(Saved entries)
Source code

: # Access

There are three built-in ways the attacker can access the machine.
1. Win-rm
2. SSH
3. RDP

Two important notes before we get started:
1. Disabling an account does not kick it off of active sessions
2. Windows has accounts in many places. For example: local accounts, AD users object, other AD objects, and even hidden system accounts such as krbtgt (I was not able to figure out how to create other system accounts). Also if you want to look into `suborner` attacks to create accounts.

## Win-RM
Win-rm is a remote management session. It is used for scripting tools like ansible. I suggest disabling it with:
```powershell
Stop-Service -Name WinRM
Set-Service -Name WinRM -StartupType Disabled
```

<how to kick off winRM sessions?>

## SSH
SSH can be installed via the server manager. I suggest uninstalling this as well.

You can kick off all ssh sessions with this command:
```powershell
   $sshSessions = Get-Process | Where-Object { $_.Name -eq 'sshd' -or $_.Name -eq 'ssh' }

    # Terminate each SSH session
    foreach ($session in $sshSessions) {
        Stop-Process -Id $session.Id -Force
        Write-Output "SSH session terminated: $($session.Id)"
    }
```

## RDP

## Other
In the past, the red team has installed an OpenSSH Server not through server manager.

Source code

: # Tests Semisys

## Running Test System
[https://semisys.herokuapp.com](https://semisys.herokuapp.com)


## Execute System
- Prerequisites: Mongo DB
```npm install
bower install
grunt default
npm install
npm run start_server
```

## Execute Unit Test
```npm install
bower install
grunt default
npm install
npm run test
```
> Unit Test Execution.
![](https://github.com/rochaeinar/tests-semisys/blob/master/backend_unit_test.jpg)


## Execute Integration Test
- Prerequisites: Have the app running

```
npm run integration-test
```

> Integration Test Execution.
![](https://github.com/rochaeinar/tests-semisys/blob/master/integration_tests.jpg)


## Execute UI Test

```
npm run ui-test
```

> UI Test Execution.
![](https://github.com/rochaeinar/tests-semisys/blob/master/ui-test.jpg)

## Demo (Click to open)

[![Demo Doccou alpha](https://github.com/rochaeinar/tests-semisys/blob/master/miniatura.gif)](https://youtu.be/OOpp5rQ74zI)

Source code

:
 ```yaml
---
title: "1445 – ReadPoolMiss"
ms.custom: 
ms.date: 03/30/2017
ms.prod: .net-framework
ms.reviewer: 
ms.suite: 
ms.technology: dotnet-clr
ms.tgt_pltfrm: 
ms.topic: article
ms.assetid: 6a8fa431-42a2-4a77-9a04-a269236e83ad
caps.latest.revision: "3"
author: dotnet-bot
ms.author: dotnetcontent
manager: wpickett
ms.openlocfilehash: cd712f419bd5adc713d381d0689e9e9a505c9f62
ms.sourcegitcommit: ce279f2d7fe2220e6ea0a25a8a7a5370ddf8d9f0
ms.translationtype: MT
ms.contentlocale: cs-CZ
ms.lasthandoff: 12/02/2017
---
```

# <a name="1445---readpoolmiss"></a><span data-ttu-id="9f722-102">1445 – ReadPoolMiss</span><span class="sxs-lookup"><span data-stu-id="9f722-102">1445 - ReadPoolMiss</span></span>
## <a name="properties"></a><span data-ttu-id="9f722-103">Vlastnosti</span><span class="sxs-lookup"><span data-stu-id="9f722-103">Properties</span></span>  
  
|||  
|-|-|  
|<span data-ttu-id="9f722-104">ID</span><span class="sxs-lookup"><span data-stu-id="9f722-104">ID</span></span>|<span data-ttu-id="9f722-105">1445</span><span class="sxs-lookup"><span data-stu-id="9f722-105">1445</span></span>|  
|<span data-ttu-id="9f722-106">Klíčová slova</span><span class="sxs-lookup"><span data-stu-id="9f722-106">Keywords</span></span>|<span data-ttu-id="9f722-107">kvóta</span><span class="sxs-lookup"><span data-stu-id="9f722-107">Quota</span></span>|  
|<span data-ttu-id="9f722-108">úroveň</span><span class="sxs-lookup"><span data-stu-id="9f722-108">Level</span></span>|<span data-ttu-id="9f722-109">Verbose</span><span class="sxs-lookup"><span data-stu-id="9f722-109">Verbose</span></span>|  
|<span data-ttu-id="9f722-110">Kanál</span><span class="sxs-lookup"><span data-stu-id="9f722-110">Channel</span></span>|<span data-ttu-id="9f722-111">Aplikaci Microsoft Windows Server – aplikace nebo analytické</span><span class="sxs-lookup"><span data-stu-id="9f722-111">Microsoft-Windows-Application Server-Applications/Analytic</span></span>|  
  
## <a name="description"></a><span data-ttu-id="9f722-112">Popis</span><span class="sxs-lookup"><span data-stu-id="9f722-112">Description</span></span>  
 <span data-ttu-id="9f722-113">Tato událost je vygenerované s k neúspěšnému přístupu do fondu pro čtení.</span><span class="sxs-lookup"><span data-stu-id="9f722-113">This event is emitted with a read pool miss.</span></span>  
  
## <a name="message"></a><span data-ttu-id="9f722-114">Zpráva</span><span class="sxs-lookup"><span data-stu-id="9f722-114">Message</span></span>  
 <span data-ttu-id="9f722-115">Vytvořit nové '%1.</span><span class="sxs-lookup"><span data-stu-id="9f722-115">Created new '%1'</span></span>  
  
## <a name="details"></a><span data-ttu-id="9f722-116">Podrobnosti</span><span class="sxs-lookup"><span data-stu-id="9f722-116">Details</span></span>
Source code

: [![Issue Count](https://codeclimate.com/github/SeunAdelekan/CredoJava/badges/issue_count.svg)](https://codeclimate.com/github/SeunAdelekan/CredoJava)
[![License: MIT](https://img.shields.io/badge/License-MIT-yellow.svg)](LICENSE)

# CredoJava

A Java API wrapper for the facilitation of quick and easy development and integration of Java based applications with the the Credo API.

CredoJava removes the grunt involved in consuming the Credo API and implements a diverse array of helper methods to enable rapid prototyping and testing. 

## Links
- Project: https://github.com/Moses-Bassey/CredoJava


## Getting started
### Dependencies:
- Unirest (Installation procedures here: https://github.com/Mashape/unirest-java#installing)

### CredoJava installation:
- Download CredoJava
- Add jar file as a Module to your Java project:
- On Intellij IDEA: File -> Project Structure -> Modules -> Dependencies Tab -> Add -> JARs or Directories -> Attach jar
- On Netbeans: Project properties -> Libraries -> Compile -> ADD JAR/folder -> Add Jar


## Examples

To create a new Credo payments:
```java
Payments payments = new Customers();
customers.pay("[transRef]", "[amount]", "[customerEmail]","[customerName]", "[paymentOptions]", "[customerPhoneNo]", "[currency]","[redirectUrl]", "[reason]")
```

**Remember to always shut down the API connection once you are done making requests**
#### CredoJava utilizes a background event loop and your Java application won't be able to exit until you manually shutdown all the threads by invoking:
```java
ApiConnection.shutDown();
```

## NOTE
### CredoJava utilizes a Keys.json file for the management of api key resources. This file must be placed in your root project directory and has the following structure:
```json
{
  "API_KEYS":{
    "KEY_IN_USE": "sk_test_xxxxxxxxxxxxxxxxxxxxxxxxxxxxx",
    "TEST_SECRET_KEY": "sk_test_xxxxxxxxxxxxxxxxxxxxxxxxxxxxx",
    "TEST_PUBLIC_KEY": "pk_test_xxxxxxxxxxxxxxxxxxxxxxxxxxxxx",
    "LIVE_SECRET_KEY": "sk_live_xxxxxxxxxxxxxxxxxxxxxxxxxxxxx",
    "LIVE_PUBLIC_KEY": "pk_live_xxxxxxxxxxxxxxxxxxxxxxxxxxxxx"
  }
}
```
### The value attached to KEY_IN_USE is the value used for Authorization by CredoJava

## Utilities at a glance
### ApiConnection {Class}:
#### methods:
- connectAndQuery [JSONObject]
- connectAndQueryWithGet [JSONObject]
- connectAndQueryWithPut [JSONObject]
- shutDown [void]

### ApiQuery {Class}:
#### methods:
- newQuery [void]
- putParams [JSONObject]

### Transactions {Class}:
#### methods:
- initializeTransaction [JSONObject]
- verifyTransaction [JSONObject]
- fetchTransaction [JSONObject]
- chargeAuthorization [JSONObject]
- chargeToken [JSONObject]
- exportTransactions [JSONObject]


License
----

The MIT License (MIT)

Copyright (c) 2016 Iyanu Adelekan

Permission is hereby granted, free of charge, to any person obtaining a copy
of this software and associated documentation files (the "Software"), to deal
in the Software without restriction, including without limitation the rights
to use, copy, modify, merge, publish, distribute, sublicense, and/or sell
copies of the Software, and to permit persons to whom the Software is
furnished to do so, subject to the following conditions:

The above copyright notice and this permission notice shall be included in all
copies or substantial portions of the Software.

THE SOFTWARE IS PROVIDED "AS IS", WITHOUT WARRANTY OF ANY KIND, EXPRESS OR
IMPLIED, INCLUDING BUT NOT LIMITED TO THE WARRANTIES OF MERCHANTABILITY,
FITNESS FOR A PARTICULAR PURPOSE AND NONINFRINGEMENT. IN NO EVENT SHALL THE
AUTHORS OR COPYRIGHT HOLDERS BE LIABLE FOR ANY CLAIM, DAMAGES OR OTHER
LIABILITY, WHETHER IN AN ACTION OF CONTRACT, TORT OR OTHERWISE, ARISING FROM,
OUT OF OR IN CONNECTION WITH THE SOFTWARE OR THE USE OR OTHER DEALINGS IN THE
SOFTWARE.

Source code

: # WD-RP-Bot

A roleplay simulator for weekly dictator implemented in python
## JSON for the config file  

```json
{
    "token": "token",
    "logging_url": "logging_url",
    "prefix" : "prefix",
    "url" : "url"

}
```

### What this task involves:
Pick from the records each line that contains the word "used" and show it.

### Response for this exercise:
Win-rm is a remote management session. It is used for scripting tools like ansible. I suggest disabling it with:
### The value attached to KEY_IN_USE is the value used for Authorization by CredoJava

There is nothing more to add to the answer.